■ ASSIGNMENT:
The entries below need to be written out exactly, with no pictures included.

■ MATERIAL FOR THIS EXERCISE:
##############################

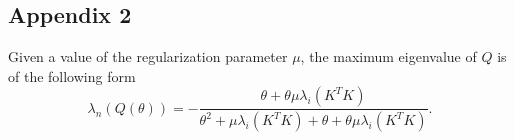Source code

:\documentclass[letterpaper]{article} %
\begin{document}



 \subsection*{Appendix 2}
Given a value of the regularization parameter $\mu$, the maximum eigenvalue of $Q$ is of the following form
\begin{equation*}
	\lambda_n(Q(\theta)) =- \frac{\theta +\theta\mu \lambda_i(K^T K) }{\theta^2+\mu \lambda_i(K^T K) +\theta +\theta\mu \lambda_i(K^T K)}.
\end{equation*}
\end{document}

##############################

■ THE ANSWER:
Source code

:\documentclass[letterpaper]{article} %
\begin{document}



 \subsection*{Appendix 2}
Given a value of the regularization parameter $\mu$, the maximum eigenvalue of $Q$ is of the following form
\begin{equation*}
	\lambda_n(Q(\theta)) =- \frac{\theta +\theta\mu \lambda_i(K^T K) }{\theta^2+\mu \lambda_i(K^T K) +\theta +\theta\mu \lambda_i(K^T K)}.
\end{equation*}
\end{document}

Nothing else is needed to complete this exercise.